In a more complex material, the theory is that there are river-like bands of electron clouds formed as those of the individual atoms merge together. Each band contains electrons spinning in only one direction, and the material’s magnetism is determined by the difference between the numbers of each type of band. Using the theory, scientists have predicted that iron-cobalt should be the most magnetic material.
A group of materials physicists from Twin Cities, Minnesota, led by Jian-Ping Wang have found a material comprising 16 iron atoms and two of nitrogen is approximately 18% more magnetic than the predicted limit. The findings of x-ray analysis of the compound showed that six iron atoms are clustered around each nitrogen, with two more located between the two clusters. The researchers said electrons flowing between the clusters act like they do in ordinary iron, but within the clusters, the electrons tend to be localized, and this increases the magnetism.
Wang said it was suggested in 1972 that Fe16N2 was extremely magnetic, and this was backed up by Hitachi researchers in the 1990s, but these findings were not confirmed by later researchers.
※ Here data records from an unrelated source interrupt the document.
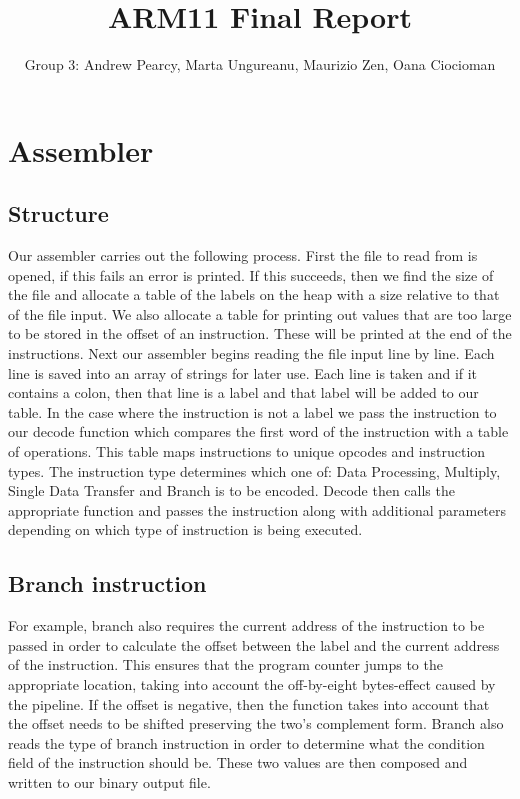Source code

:\documentclass[11pt]{article}
\begin{document}
\title{ARM11 Final Report}
\author{Group 3: Andrew Pearcy, Marta Ungureanu, Maurizio Zen, Oana Ciocioman}

\maketitle

\section{Assembler}
\subsection{Structure}
Our assembler carries out the following process. First the file to read from is opened, if this fails an error is printed. If this succeeds, then we find the size of the file and allocate a table of the labels on the heap with a size relative to that of the file input. We also allocate a table for printing out values that are too large to be stored in the offset of an instruction. These will be printed at the end of the instructions. Next our assembler begins reading the file input line by line.  Each line is saved into an array of strings for later use. Each line is taken and if it contains a colon, then that line is a label and that label will be added to our table. In the case where the instruction is not a label we pass the instruction to our decode function which compares the first word of the instruction with a table of operations. This table maps instructions to unique opcodes and instruction types. The instruction type determines which one of: Data Processing, Multiply, Single Data Transfer and Branch is to be encoded. Decode then calls the appropriate function and passes the instruction along with additional parameters depending on which type of instruction is being executed. \par
\subsection{Branch instruction}
For example, branch also requires the current address of the instruction to be passed in order to calculate the offset between the label and the current address of the instruction. This ensures that the program counter jumps to the appropriate location, taking into account the off-by-eight bytes-effect caused by the pipeline. If the offset is negative, then the function takes into account that the offset needs to be shifted preserving the two's complement form. Branch also reads the type of branch instruction in order to determine what the condition field of the instruction should be. These two values are then composed and written to our binary output file.\par
\end{document}
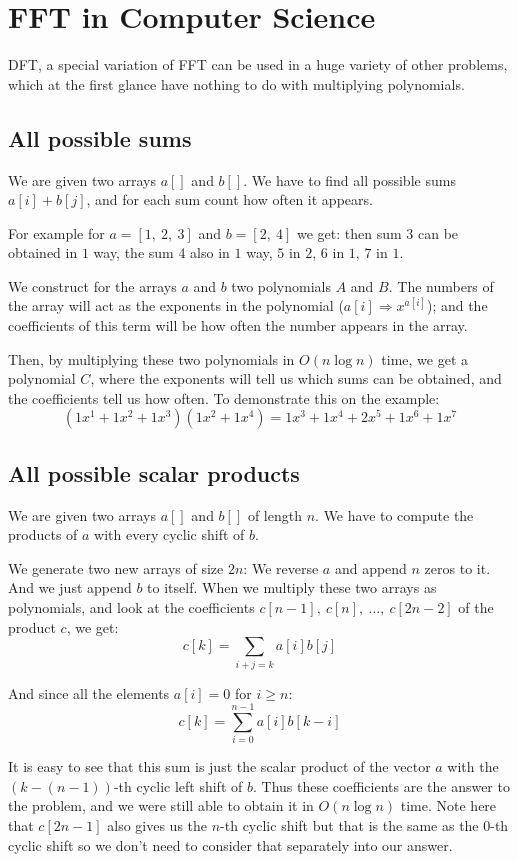 \documentclass{report}
\begin{document}
\section{FFT in Computer Science}
DFT, a special variation of FFT can be used in a huge variety of other problems, which at the first glance have nothing to do with multiplying polynomials.

\subsection{All possible sums}

We are given two arrays $a[]$ and $b[]$. We have to find all possible sums $a[i] + b[j]$, and for each sum count how often it appears.

For example for $a = [1,~ 2,~ 3]$ and $b = [2,~ 4]$ we get: then sum $3$ can be obtained in $1$ way, the sum $4$ also in $1$ way, $5$ in $2$, $6$ in $1$, $7$ in $1$.

We construct for the arrays $a$ and $b$ two polynomials $A$ and $B$. The numbers of the array will act as the exponents in the polynomial ($a[i] \Rightarrow x^{a[i]}$); and the coefficients of this term will be how often the number appears in the array.

Then, by multiplying these two polynomials in $O(n \log n)$ time, we get a polynomial $C$, where the exponents will tell us which sums can be obtained, and the coefficients tell us how often. To demonstrate this on the example:
$$(1 x^1 + 1 x^2 + 1 x^3) (1 x^2 + 1 x^4) = 1 x^3 + 1 x^4 + 2 x^5 + 1 x^6 + 1 x^7$$

\subsection{All possible scalar products}

We are given two arrays $a[]$ and $b[]$ of length $n$. We have to compute the products of $a$ with every cyclic shift of $b$.

We generate two new arrays of size $2n$: We reverse $a$ and append $n$ zeros to it. And we just append $b$ to itself. When we multiply these two arrays as polynomials, and look at the coefficients $c[n-1],~ c[n],~ \dots,~ c[2n-2]$ of the product $c$, we get:
$$c[k] = \sum_{i+j=k} a[i] b[j]$$

And since all the elements $a[i] = 0$ for $i \ge n$:
$$c[k] = \sum_{i=0}^{n-1} a[i] b[k-i]$$

It is easy to see that this sum is just the scalar product of the vector $a$ with the $(k - (n - 1))$-th cyclic left shift of $b$. Thus these coefficients are the answer to the problem, and we were still able to obtain it in $O(n \log n)$ time. Note here that $c[2n-1]$ also gives us the $n$-th cyclic shift but that is the same as the $0$-th cyclic shift so we don't need to consider that separately into our answer.
\end{document}
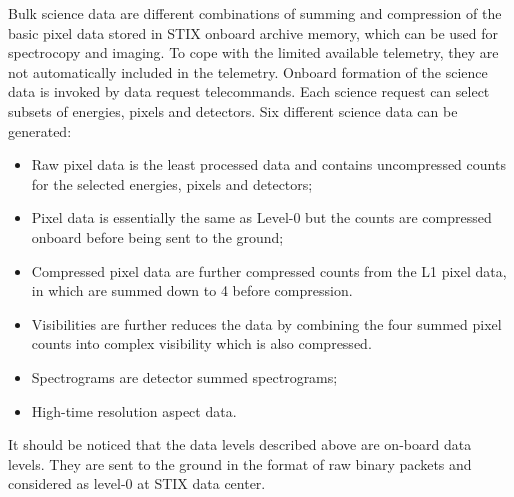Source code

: \documentclass{aa}
\begin{document}
Bulk science data are different combinations of summing and compression of the basic pixel data stored in STIX onboard archive memory, which can be used for spectrocopy and imaging.
To cope with the limited available telemetry, they are not automatically included in the telemetry.
Onboard formation of the science data is invoked by data request telecommands.
Each science request can select subsets of energies, pixels and detectors.
Six different science data can be generated:
\begin{itemize}
 \item Raw pixel data is the least processed data and contains uncompressed counts for the selected energies, pixels and detectors;
\item Pixel data is essentially the same as Level-0 but the counts are compressed onboard before being sent to the ground;
\item Compressed pixel data are further compressed counts from the L1 pixel data, in which are summed down to 4 before compression.
\item Visibilities are further reduces the data by combining the four summed pixel counts into complex visibility which is also compressed.
\item Spectrograms are detector summed spectrograms;
\item High-time resolution aspect data.
\end{itemize}
It should be noticed that the data levels described 
above are on-board data levels. They are sent to the ground in the format of raw binary packets and 
considered as level-0 at STIX data center.  
\begin{table}[h]
\centering
\caption{STIX raw telemetry data coverage, data rate and typical reception delay at SDC.  }
\label{tb:raw_types}
\end{table}
\end{document}
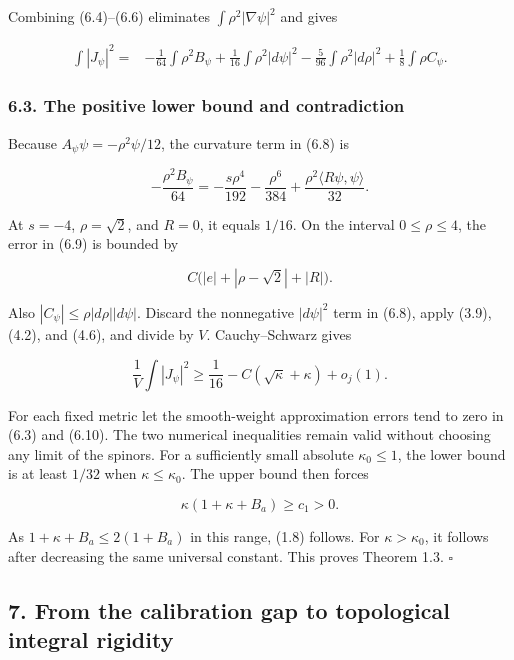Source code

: \documentclass[
  10pt,
]{article}
\begin{document}
Combining (6.4)--(6.6) eliminates \(\int\rho^2|\nabla\psi|^2\) and gives

\[
 \begin{aligned}
 \int|J_\psi|^2={}&-\frac1{64}\int\rho^2 B_\psi
       +\frac1{16}\int\rho^2|d\psi|^2
       -\frac5{96}\int\rho^2|d\rho|^2
       +\frac18\int\rho C_\psi.
 \end{aligned}                                              \tag{6.8}
\]

\hypertarget{the-positive-lower-bound-and-contradiction}{%
\subsubsection{6.3. The positive lower bound and
contradiction}\label{the-positive-lower-bound-and-contradiction}}

Because \(A_\psi\psi=-\rho^2\psi/12\), the curvature term in (6.8) is

\[
 -\frac{\rho^2B_\psi}{64}
        =-\frac{s\rho^4}{192}-\frac{\rho^6}{384}
                                +\frac{\rho^2\langle R\psi,\psi\rangle}{32}.
 \tag{6.9}
\]

At \(s=-4\), \(\rho=\sqrt2\), and \(R=0\), it equals \(1/16\). On the
interval \(0\le\rho\le4\), the error in (6.9) is bounded by

\[
                  C\bigl(|e|+|\rho-\sqrt2|+|R|\bigr).
\]

Also \(|C_\psi|\le\rho|d\rho||d\psi|\). Discard the nonnegative
\(|d\psi|^2\) term in (6.8), apply (3.9), (4.2), and (4.6), and divide
by \(V\). Cauchy--Schwarz gives

\[
 \frac1V\int|J_\psi|^2
                   \ge\frac1{16}-C(\sqrt\kappa+\kappa)+o_j(1).
 \tag{6.10}
\]

For each fixed metric let the smooth-weight approximation errors tend to
zero in (6.3) and (6.10). The two numerical inequalities remain valid
without choosing any limit of the spinors. For a sufficiently small
absolute \(\kappa_0\le1\), the lower bound is at least \(1/32\) when
\(\kappa\le\kappa_0\). The upper bound then forces

\[
                         \kappa(1+\kappa+B_a)\ge c_1>0.
\]

As \(1+\kappa+B_a\le2(1+B_a)\) in this range, (1.8) follows. For
\(\kappa>\kappa_0\), it follows after decreasing the same universal
constant. This proves Theorem 1.3. \(\square\)

\hypertarget{from-the-calibration-gap-to-topological-integral-rigidity}{%
\subsection{7. From the calibration gap to topological integral
rigidity}\label{from-the-calibration-gap-to-topological-integral-rigidity}}
\end{document}
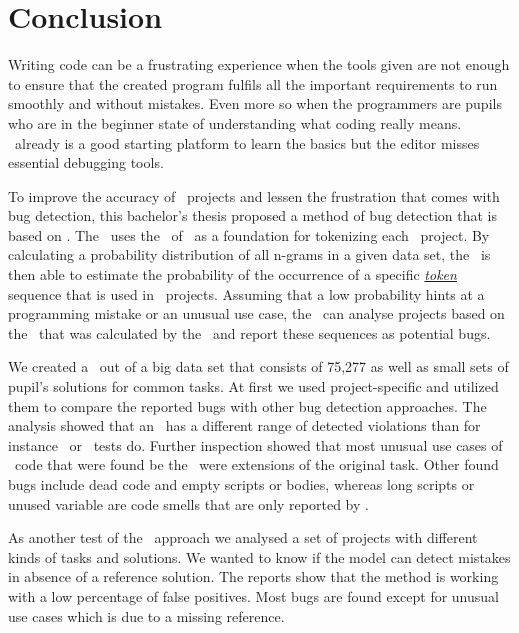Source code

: \chapter{Conclusion}\label{chap:conclusion}

Writing code can be a frustrating experience when the tools given are not enough to ensure that the created program fulfils all the important requirements to run smoothly and without mistakes. Even more so when the programmers are pupils who are in the beginner state of understanding what coding really means. \scratch\ already is a good starting platform to learn the basics but the editor misses essential debugging tools.

To improve the accuracy of \scratch\ projects and lessen the frustration that comes with bug detection, this bachelor's thesis proposed a method of bug detection that is based on . The \tokenizer\ uses the \AST\ of \litterbox\ as a foundation for tokenizing each \scratch\ project. By calculating a probability distribution of all n-grams in a given data set, the \ngramtrainer\ is then able to estimate the probability of the occurrence of a specific \hyperref[def:token]{\textit{token}} sequence that is used in \scratch\ projects. Assuming that a low probability hints at a programming mistake or an unusual use case, the \ngrambugfinder\ can analyse projects based on the \ngram\ that was calculated by the \ngramtrainer\ and report these sequences as potential bugs.

We created a \ngram\ out of a big data set that consists of 75,277 as well as small sets of pupil's solutions for common tasks. At first we used project-specific  and utilized them to compare the reported bugs with other bug detection approaches. The analysis showed that an \ngram\ has a different range of detected violations than for instance \litterbox\ or \whisker\ tests do. Further inspection showed that most unusual use cases of \scratch\ code that were found be the \ngram\ were extensions of the original task. Other found bugs include dead code and empty scripts or bodies, whereas long scripts or unused variable are code smells that are only reported by \litterbox{}. 

As another test of the \ngram\ approach we analysed a set of projects with different kinds of tasks and solutions. We wanted to know if the model can detect mistakes in absence of a reference solution. The reports show that the method is working with a low percentage of false positives. Most bugs are found except for unusual use cases which is due to a missing reference.

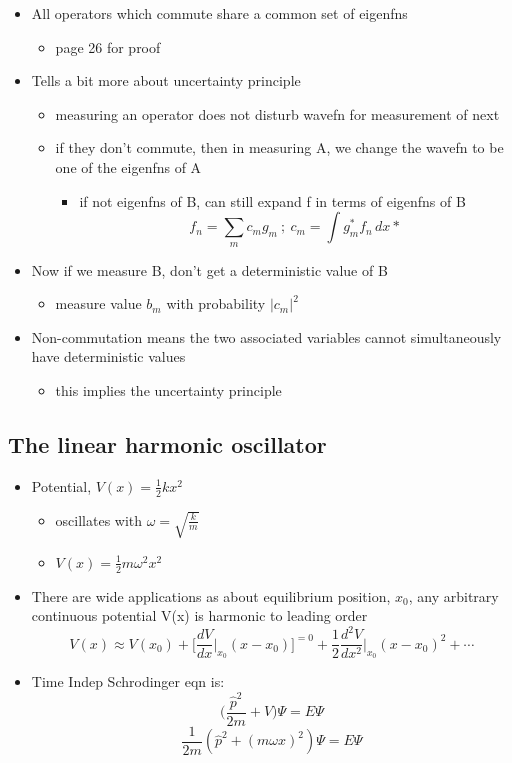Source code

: \documentclass[a4paper,11pt,normalem]{article}
\begin{document}
\begin{itemize}
\item
  All operators which commute share a common set of eigenfns
  \begin{itemize}
  \item
    page 26 for proof
  \end{itemize}
\item
  Tells a bit more about uncertainty principle
  \begin{itemize}
  \item
    measuring an operator does not disturb wavefn for measurement of
    next
  \item
    if they don't commute, then in measuring A, we change the wavefn to
    be one of the eigenfns of A
    \begin{itemize}
    \item
      if not eigenfns of B, can still expand f in terms of eigenfns of B
      \[
      f_n = \sum_{m} c_{m}g_m ~;~ c_{m} = \int g_{m}^{*}f_{n}\,dx*
      \]
    \end{itemize}
  \end{itemize}
\item
  Now if we measure B, don't get a deterministic value of B
  \begin{itemize}
  \item
    measure value \(b_m\) with probability \(|c_{m}|^2\)
  \end{itemize}
\item
  Non-commutation means the two associated variables cannot
  simultaneously have deterministic values
  \begin{itemize}
  \item
    this implies the uncertainty principle
  \end{itemize}
\end{itemize}

\subsection{The linear harmonic oscillator}\label{the-linear-harmonic-oscillator}

\begin{itemize}
\item
  Potential, \(V(x) = \frac{1}{2}kx^2\)
  \begin{itemize}
  \item
    oscillates with \(\omega = \sqrt{\frac{k}{m}}\)
  \item
    \(V(x) = \frac{1}{2}m\omega^{2}x^2\)
  \end{itemize}
\item
  There are wide applications as about equilibrium position, \(x_0\), any arbitrary continuous potential V(x) is harmonic to leading order \[
  V(x) \approx V(x_{0}) + \Bigg[\frac{dV}{dx}\Big|_{x_{0}} (x - x_{0}) \Bigg]^{= 0} + \frac{1}{2}\frac{d^{2}V}{dx^2}\Big|_{x_{0}} (x - x_{0})^2 + \cdots
  \]
\item
  Time Indep Schrodinger eqn is: \[
  \Big(\frac{\hat{p}^2}{2m} + V\Big)\Psi = E\Psi
  \] \[
  \frac{1}{2m}(\hat{p}^2 + (m\omega x)^2)\Psi = E\Psi
  \]
\end{itemize}
\end{document}
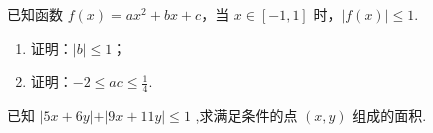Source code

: \documentclass[a4paper , final]{ctexart}
\newenvironment{problem}[1]{%
  \item #1
  \par
  \vspace{8cm}
}{}
\begin{document}
\begin{problems}
  \begin{problem}
  {
    已知函数 $f(x) = ax^2 + bx + c$，当 $x \in [-1, 1]$ 时，$|f(x)| \le 1$.
    \begin{enumerate}[label=(\arabic*)]
      \item 证明：$|b| \le 1$；
      \item 证明：$-2 \le ac \le \frac{1}{4}$.
    \end{enumerate}
  }
\end{problem}

\begin{problem}
  {
    已知 $\vert 5x+6y\vert +\vert 9x+11y\vert \leq 1$ ,求满足条件的点 $(x,y)$ 组成的面积.
  }
\end{problem}
\end{problems}
\end{document}
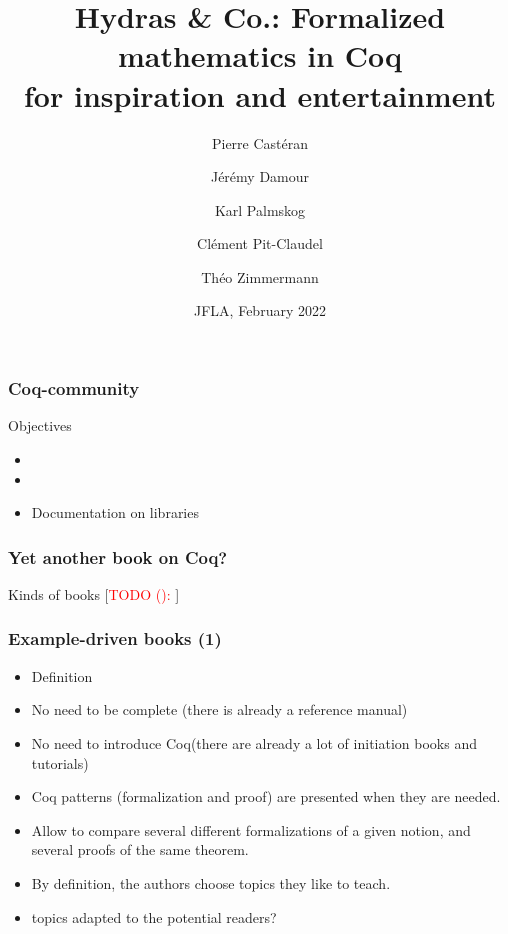 \documentclass[10pt]{beamer}
\title{Hydras \& Co.: Formalized mathematics in Coq\\
 for inspiration and entertainment
}
\date{JFLA, February 2022}
\author{
Pierre Castéran \inst{1}
\and
    Jérémy Damour \inst{2}
\and
Karl Palmskog \inst{3}
\and Clément Pit-Claudel \inst{4}
\and Théo Zimmermann \inst{5}
}
\institute{
Univ. Bordeaux, CNRS, Bordeaux INP, LaBRI, UMR 5800, F-33400 Talence, France  %
\and
Univ. de Paris, F-75013 Paris, France
\and
KTH Royal Institute of Technology, Stockholm, Sweden
\and
MIT CSAIL, Cambridge, Massachusetts, USA
\and
Inria, Univ. de Paris, CNRS, IRIF, UMR 8243, F-75013 Paris, France
}
\newcommand{\TODO}[2][]{[\textcolor{red}{TODO (#1):} \emph{#2}]}
\newcommand{\coq}{Coq\xspace}
\begin{document}
\begin{frame}
  \maketitle
\end{frame}
\begin{frame}
  \frametitle{Coq-community}
  \begin{block}{Objectives}
    \begin{itemize}
    \item \TODO{}{}
    \item\TODO{}{}
      \item Documentation on libraries
    \end{itemize}
  \end{block}
\end{frame}
\begin{frame}
  \frametitle{Yet another book on \coq?}
  \begin{block}{Kinds of books}
    \TODO{}{}
  \end{block}
\end{frame}
\begin{frame}
  \frametitle{Example-driven books (1)}
  \begin{block}{}
    \begin{itemize}
    \item \TODO{}{Definition}
    \item No need to be complete (there is already a reference manual)
      \item No need to introduce \coq (there are already a lot of initiation books and tutorials)
    \item \coq patterns (formalization and proof) are presented  when they are needed.
    \item Allow to compare several different formalizations of a given notion, and several proofs of the same theorem.
    \item By definition, the authors choose topics they like to teach.
      \item \TODO{}{topics adapted to the potential readers?}
    \end{itemize}
  \end{block}
\end{frame}
    
\end{document}
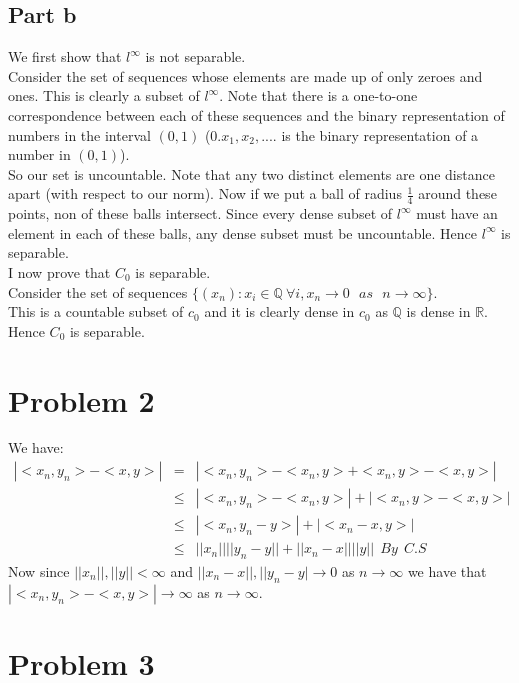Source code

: \documentclass[12pt]{article}
\begin{document}
\subsection*{Part b}
We first show that $l^{\infty}$ is not separable. \\
Consider the set of sequences whose elements are made up of only zeroes and ones.
This is clearly a subset of $l^{\infty}$. Note that there is a one-to-one correspondence between each of these sequences and the binary representation of numbers in the interval $(0,1)$ ($0.x_1,x_2,....$ is the binary representation of a number in $(0,1)$). \\
So our set is uncountable. Note that any two distinct elements are one distance apart (with respect to our norm). Now if we put a ball of radius $\frac{1}{4}$ around these points, non of these balls intersect. Since every dense subset of $l^{\infty}$ must have an element in each of these balls, any dense subset must be uncountable. Hence $l^{\infty}$ is separable. \\
I now prove that $C_0$ is separable. \\
Consider the set of sequences $\{(x_n): x_i \in \mathbb{Q} \ \forall i, x_n \rightarrow 0 \ \ \
as \ \ \ n \rightarrow \infty\}$. \\
This is a countable subset of $c_0$ and it is clearly dense in $c_0$ as $\mathbb{Q}$ is dense in $\mathbb{R}$. \\
Hence $C_0$ is separable.


\clearpage
\section*{Problem 2}
We have:
\begin{eqnarray*}
|<x_n,y_n> - <x,y>| &=& |<x_n,y_n>-<x_n,y>+<x_n,y>-<x,y>|
\\ &\le &
|<x_n,y_n>-<x_n,y>|+|<x_n,y>-<x,y>|
\\ &\le &
|<x_n,y_n-y>|+|<x_n-x,y>|
\\ &\le &
||x_n||||y_n-y||+||x_n-x||||y|| \ \ By  \ \ C.S 
\end{eqnarray*}
Now since $||x_n||,||y|| < \infty $ and $||x_n-x||,||y_n-y| \rightarrow 0$ as $n \rightarrow \infty$ we have that \\
$|<x_n,y_n> - <x,y>| \rightarrow \infty$ as $n \rightarrow \infty$. 


\section*{Problem 3}
\end{document}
Fe16N2 is metastable and tends to form other crystal structures, complicating estimations of the volume of the material that is actually Fe16N2. Unlike previous studies, the present research used x-ray magnetic circular dichroism to measure the magnetization. This technique directly detects the localized electrons, and is thus less sensitive to volume effects than the earlier methods. Wang and the team have also produced simulations showing how the localized electrons emerge, which Wang says “make the whole scenario hang together”.